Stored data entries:
▽

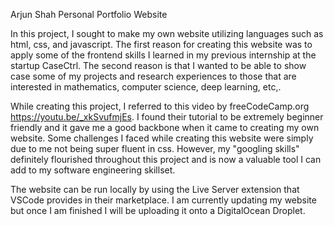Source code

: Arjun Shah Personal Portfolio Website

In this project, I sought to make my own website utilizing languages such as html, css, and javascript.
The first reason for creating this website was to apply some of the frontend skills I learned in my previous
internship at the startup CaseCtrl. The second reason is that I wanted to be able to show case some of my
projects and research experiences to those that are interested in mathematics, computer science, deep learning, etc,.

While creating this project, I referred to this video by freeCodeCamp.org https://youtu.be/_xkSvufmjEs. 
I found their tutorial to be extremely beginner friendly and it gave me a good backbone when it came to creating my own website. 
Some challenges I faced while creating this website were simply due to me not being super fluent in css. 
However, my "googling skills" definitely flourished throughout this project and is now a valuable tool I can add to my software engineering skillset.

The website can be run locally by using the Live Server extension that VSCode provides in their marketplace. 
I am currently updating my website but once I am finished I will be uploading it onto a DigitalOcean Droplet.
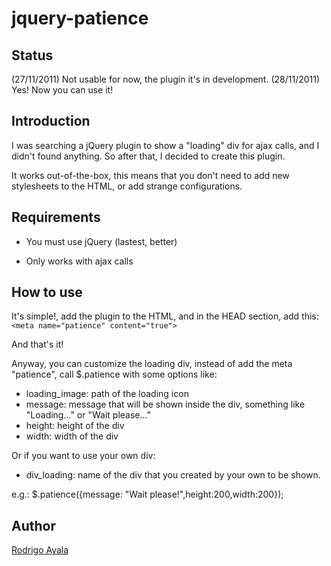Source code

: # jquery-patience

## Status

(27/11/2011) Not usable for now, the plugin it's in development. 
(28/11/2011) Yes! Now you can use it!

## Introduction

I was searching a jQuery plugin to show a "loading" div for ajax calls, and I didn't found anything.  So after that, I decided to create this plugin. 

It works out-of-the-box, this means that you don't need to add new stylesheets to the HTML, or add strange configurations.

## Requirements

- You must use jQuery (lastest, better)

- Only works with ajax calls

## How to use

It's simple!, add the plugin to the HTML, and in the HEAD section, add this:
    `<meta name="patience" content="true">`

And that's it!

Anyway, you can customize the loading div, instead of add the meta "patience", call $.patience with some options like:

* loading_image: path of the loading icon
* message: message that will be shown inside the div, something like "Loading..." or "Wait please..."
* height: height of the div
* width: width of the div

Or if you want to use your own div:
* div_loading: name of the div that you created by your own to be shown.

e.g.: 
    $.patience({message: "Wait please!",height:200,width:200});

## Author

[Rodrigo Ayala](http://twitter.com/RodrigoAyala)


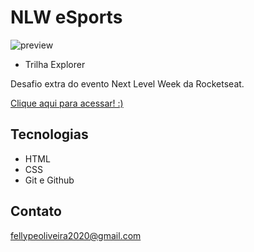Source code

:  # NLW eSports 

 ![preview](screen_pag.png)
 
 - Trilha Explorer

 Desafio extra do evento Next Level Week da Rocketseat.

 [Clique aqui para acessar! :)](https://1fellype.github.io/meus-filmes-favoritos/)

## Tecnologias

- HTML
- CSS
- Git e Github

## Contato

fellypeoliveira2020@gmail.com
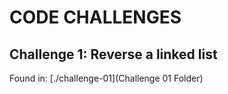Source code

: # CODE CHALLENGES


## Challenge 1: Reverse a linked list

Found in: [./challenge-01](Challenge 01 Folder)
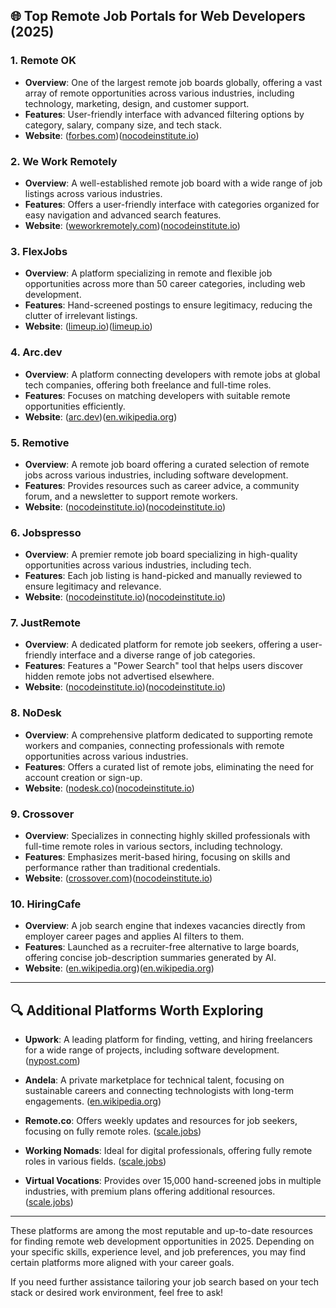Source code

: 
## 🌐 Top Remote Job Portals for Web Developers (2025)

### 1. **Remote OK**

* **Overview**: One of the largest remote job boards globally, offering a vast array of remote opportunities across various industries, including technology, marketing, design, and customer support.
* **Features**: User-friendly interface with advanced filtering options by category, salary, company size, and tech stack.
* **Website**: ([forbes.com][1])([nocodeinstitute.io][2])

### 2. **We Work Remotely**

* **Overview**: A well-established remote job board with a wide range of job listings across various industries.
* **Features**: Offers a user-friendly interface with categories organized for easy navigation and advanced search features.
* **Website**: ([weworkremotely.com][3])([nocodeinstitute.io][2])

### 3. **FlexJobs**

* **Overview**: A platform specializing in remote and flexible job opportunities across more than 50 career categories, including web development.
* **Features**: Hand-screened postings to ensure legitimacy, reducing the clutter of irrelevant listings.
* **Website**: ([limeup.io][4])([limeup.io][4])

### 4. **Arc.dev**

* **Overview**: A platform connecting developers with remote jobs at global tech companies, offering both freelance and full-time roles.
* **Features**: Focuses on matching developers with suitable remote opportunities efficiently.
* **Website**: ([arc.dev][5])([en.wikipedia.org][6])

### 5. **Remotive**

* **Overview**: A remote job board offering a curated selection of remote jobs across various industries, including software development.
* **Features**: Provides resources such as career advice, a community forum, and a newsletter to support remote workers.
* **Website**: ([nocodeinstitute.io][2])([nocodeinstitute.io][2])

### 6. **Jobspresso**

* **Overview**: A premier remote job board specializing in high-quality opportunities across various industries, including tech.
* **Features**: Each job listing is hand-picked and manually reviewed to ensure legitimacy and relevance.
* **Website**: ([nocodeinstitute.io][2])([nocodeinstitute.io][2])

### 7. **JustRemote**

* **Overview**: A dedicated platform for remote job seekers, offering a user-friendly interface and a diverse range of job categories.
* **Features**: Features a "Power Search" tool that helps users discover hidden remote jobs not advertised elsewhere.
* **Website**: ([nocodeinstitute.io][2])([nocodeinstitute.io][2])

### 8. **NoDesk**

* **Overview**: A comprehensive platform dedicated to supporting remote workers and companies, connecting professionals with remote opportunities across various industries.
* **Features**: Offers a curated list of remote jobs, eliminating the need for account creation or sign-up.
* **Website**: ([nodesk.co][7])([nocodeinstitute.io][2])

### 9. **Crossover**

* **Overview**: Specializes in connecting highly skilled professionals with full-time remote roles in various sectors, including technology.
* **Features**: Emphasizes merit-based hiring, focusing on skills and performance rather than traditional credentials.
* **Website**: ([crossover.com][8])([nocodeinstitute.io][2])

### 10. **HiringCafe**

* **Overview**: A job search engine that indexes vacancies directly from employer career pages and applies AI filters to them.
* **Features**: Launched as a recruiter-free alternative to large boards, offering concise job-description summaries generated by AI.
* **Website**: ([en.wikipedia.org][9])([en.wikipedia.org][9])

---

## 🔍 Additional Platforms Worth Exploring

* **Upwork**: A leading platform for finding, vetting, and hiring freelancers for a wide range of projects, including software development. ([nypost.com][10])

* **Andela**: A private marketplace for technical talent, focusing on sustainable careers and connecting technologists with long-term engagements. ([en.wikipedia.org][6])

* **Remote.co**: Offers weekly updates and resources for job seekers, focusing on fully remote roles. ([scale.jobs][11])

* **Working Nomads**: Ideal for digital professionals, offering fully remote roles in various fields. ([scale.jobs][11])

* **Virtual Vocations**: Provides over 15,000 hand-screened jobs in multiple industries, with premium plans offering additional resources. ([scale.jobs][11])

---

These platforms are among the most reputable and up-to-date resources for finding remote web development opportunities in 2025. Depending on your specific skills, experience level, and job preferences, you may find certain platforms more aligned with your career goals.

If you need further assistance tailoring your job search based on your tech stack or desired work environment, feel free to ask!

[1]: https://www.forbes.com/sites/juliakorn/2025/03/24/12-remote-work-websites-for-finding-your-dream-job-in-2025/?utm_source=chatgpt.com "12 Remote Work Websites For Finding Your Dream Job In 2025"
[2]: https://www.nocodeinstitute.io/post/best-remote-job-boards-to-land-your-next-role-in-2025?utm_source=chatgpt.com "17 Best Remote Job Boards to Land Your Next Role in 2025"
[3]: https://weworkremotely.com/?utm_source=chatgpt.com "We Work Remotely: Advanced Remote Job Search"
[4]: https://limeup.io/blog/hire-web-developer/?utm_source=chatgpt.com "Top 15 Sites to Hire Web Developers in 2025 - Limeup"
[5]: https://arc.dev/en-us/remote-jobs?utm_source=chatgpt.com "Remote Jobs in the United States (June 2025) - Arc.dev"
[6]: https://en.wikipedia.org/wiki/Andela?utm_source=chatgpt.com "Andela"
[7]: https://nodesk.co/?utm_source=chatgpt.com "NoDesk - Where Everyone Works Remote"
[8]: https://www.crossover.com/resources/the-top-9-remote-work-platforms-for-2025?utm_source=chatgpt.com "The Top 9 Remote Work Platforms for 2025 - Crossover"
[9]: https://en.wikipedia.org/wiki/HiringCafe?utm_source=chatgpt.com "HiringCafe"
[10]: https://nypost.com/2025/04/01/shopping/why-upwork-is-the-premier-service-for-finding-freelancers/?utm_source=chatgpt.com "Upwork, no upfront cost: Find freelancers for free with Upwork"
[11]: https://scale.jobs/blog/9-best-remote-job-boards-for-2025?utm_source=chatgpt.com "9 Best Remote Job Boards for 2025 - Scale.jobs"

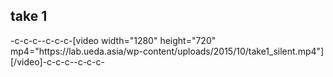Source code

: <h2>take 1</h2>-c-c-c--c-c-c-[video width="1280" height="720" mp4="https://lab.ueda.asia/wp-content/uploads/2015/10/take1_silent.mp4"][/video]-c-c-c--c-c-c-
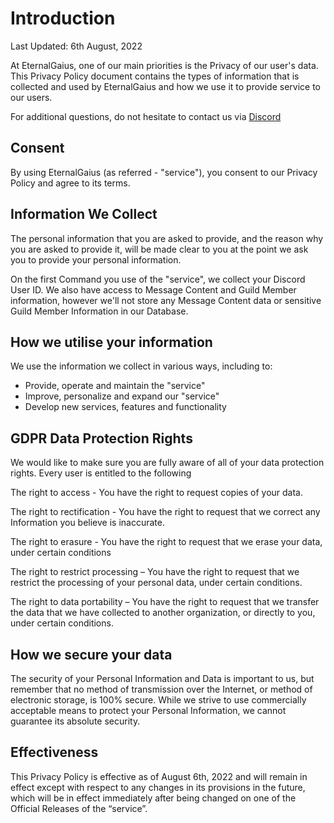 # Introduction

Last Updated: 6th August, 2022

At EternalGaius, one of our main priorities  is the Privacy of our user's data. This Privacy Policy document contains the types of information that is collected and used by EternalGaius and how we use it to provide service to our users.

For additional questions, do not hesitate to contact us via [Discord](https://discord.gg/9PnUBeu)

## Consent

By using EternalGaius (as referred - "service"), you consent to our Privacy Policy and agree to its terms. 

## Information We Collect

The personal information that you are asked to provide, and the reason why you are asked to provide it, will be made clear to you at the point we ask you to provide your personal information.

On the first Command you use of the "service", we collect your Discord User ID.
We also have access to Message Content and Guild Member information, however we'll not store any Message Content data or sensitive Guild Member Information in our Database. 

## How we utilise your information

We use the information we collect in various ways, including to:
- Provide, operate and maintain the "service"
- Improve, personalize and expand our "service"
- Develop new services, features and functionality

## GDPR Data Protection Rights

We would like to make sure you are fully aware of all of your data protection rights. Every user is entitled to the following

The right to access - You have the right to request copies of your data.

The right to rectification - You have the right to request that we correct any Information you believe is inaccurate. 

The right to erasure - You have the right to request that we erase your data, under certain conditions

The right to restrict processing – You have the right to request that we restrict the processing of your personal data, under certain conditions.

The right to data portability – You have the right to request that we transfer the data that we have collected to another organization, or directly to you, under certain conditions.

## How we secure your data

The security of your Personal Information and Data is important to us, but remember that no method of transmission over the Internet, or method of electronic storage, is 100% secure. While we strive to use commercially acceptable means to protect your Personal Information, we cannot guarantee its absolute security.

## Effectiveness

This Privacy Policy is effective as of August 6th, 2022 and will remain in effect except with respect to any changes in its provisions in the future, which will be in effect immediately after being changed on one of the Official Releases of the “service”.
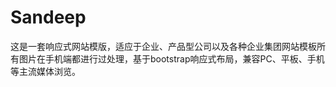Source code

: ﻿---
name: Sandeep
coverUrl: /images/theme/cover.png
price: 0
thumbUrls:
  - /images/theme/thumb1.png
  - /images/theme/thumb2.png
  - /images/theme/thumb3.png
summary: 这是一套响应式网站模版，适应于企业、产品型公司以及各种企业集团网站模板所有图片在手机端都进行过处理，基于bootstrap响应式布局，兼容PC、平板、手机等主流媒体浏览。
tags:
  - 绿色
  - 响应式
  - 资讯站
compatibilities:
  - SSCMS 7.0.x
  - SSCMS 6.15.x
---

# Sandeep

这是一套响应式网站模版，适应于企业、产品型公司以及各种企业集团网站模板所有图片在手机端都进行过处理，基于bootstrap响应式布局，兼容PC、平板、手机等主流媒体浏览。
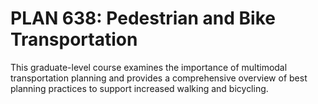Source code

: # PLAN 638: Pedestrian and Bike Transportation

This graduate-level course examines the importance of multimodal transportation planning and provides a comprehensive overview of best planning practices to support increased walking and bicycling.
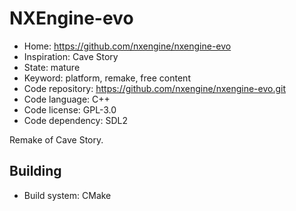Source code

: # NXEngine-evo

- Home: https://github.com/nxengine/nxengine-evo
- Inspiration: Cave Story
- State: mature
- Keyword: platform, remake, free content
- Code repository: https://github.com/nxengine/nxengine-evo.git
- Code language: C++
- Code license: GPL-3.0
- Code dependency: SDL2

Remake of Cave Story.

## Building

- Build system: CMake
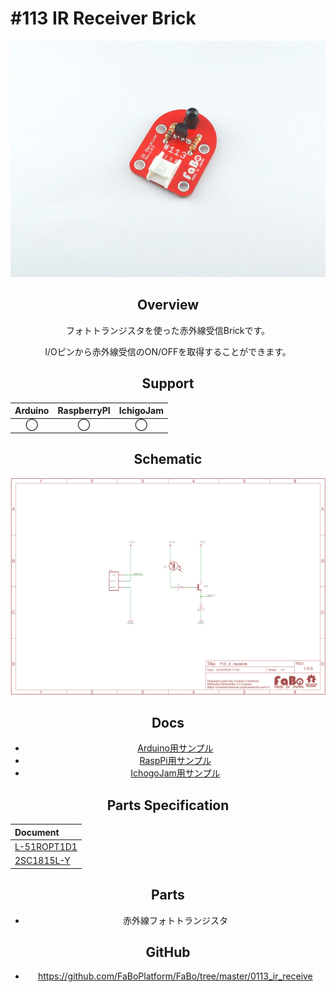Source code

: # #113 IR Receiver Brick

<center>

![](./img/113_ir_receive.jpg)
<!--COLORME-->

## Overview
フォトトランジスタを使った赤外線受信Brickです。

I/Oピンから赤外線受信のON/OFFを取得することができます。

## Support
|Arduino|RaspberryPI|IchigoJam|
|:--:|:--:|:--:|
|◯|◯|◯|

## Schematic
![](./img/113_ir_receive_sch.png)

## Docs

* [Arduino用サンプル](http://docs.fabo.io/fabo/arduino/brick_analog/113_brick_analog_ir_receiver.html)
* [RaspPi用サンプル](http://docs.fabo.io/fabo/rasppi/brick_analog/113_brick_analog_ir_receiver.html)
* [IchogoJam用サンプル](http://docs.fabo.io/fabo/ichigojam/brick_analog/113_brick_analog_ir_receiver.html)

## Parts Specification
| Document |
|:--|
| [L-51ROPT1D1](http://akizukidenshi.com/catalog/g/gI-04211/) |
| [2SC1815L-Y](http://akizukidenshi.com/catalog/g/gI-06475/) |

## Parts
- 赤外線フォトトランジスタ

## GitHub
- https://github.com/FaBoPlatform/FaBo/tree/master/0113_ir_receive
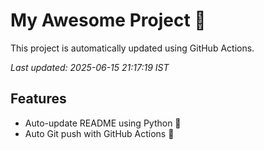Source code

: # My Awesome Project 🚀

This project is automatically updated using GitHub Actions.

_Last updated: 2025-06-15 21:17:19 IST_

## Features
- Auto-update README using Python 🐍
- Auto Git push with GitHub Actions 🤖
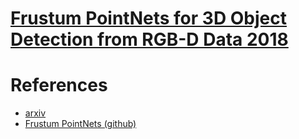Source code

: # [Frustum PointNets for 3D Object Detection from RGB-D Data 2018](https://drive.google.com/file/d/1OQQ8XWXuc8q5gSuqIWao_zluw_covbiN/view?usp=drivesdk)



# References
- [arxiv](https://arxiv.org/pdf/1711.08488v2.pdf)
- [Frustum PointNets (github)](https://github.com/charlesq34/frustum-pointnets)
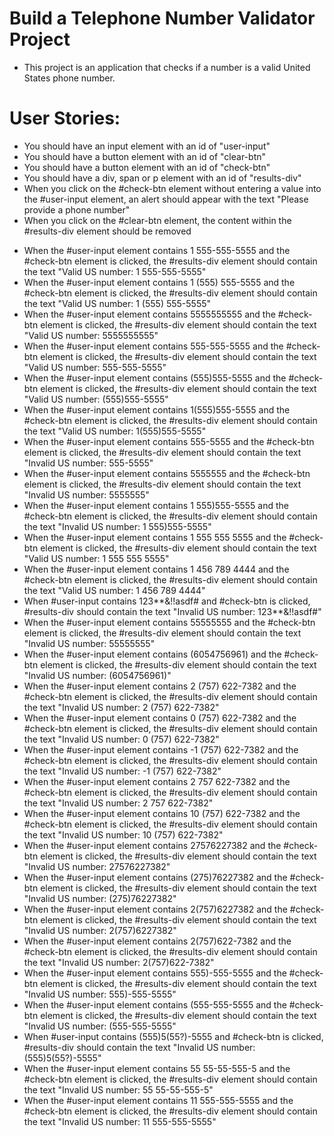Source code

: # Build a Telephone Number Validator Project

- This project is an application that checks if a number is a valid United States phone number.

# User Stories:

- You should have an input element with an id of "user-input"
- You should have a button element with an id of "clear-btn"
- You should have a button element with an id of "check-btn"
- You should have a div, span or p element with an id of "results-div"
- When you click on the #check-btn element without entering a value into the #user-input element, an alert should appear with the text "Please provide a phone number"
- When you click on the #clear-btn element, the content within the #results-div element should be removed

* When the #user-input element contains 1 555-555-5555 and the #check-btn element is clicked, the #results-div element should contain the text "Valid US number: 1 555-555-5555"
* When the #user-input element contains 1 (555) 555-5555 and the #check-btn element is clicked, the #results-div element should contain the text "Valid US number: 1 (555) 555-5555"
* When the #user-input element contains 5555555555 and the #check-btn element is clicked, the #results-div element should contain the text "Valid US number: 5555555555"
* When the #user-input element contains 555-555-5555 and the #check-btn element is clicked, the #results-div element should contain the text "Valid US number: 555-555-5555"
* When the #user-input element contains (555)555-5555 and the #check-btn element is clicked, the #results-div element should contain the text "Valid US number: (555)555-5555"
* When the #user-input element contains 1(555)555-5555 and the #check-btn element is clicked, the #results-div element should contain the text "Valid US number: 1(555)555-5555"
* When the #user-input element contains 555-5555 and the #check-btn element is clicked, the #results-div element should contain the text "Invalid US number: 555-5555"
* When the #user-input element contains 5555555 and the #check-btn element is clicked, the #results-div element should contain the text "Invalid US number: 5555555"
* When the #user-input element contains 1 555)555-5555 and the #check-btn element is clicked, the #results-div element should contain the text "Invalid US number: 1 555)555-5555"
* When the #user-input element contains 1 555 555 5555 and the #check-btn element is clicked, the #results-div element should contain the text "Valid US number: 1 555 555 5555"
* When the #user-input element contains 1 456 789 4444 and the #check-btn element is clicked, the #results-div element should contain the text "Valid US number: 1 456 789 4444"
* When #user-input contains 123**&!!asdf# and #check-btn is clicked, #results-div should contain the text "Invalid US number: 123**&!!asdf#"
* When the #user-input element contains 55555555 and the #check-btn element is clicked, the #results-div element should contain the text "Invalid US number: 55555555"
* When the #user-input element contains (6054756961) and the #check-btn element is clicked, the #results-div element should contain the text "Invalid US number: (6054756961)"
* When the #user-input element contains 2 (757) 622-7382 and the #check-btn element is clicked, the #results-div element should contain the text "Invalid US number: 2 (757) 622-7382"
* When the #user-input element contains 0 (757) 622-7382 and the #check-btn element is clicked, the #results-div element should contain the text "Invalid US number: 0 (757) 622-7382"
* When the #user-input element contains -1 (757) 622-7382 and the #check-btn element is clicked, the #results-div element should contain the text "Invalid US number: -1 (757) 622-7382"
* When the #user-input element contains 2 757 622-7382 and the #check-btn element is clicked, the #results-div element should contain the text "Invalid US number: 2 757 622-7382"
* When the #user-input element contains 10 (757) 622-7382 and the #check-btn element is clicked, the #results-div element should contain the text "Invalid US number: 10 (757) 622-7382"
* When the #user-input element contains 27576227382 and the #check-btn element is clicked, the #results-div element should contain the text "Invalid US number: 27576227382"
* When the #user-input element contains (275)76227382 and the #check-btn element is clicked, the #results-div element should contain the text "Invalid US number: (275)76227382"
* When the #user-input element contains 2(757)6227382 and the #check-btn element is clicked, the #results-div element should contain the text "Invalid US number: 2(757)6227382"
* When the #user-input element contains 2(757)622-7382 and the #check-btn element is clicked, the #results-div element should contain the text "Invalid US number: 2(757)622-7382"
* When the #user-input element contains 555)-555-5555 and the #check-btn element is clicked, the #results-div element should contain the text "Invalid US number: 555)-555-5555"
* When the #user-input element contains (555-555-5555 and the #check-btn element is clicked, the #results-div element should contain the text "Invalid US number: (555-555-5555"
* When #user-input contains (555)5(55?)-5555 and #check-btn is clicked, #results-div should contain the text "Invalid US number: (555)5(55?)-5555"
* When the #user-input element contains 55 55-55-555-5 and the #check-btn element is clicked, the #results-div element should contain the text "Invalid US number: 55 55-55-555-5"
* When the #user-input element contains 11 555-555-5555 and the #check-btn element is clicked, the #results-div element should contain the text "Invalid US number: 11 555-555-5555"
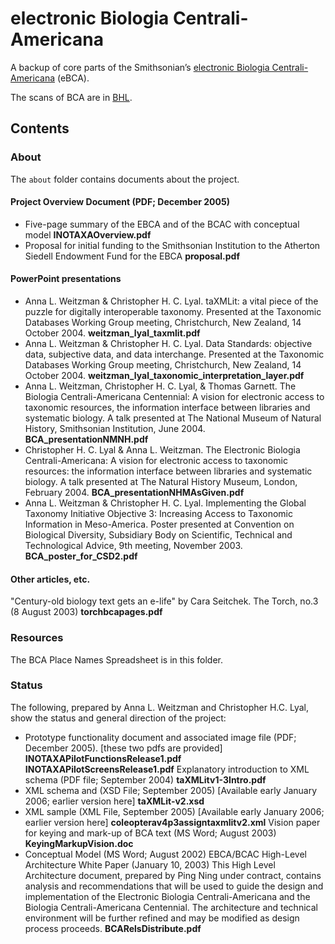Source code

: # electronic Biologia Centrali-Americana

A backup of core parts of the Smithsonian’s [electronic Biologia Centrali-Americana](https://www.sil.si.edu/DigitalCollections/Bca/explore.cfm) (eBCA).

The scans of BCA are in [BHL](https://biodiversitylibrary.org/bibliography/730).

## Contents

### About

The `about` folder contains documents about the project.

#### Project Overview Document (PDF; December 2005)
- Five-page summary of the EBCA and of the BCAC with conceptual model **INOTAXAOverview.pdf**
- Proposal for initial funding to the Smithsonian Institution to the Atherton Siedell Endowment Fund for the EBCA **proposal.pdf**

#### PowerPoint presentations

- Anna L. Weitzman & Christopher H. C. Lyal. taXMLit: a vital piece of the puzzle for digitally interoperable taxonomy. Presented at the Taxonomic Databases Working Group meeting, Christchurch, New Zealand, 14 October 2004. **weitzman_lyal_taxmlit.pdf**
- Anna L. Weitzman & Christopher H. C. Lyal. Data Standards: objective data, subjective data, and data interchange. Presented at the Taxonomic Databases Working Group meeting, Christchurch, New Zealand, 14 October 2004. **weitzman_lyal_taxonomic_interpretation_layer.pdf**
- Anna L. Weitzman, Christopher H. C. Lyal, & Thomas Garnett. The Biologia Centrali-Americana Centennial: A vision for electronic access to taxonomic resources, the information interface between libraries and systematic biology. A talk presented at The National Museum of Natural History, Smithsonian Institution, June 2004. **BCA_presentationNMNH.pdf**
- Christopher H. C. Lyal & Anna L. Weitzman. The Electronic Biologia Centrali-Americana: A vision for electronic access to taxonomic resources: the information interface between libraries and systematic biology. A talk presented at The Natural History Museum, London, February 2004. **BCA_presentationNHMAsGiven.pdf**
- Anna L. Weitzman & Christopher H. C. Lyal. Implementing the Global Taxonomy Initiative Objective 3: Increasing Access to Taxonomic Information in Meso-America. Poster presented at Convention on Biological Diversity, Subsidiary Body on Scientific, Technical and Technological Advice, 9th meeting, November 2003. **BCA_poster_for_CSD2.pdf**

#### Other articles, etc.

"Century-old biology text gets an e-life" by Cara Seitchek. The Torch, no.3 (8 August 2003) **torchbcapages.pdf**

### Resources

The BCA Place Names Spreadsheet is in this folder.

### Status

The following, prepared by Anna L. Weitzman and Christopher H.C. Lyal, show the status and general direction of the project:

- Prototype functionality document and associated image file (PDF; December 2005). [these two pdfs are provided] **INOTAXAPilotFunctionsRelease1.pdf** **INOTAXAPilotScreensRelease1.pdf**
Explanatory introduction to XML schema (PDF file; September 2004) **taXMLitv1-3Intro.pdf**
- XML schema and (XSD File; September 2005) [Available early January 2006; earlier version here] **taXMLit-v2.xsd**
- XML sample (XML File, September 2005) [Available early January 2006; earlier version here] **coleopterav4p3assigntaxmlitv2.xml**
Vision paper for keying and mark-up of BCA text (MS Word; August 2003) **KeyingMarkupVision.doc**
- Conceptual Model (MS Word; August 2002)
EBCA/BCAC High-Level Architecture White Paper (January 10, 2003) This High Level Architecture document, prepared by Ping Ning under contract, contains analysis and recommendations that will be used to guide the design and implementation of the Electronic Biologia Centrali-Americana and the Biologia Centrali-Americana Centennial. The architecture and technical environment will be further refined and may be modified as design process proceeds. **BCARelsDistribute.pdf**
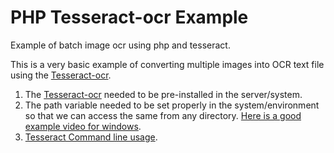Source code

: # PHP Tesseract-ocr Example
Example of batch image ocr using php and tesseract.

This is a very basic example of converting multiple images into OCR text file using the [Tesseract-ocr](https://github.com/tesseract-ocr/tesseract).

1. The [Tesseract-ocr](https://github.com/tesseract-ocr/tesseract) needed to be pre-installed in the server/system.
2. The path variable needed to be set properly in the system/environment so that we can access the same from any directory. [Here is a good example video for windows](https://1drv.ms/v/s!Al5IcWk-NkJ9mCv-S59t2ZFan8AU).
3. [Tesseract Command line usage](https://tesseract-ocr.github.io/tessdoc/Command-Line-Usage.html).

△

| Exercise brief |
Which lines above contain "Databases"? Show each of them.

| Answer to the problem |
- Anna L. Weitzman & Christopher H. C. Lyal. taXMLit: a vital piece of the puzzle for digitally interoperable taxonomy. Presented at the Taxonomic Databases Working Group meeting, Christchurch, New Zealand, 14 October 2004. **weitzman_lyal_taxmlit.pdf**
- Anna L. Weitzman & Christopher H. C. Lyal. Data Standards: objective data, subjective data, and data interchange. Presented at the Taxonomic Databases Working Group meeting, Christchurch, New Zealand, 14 October 2004. **weitzman_lyal_taxonomic_interpretation_layer.pdf**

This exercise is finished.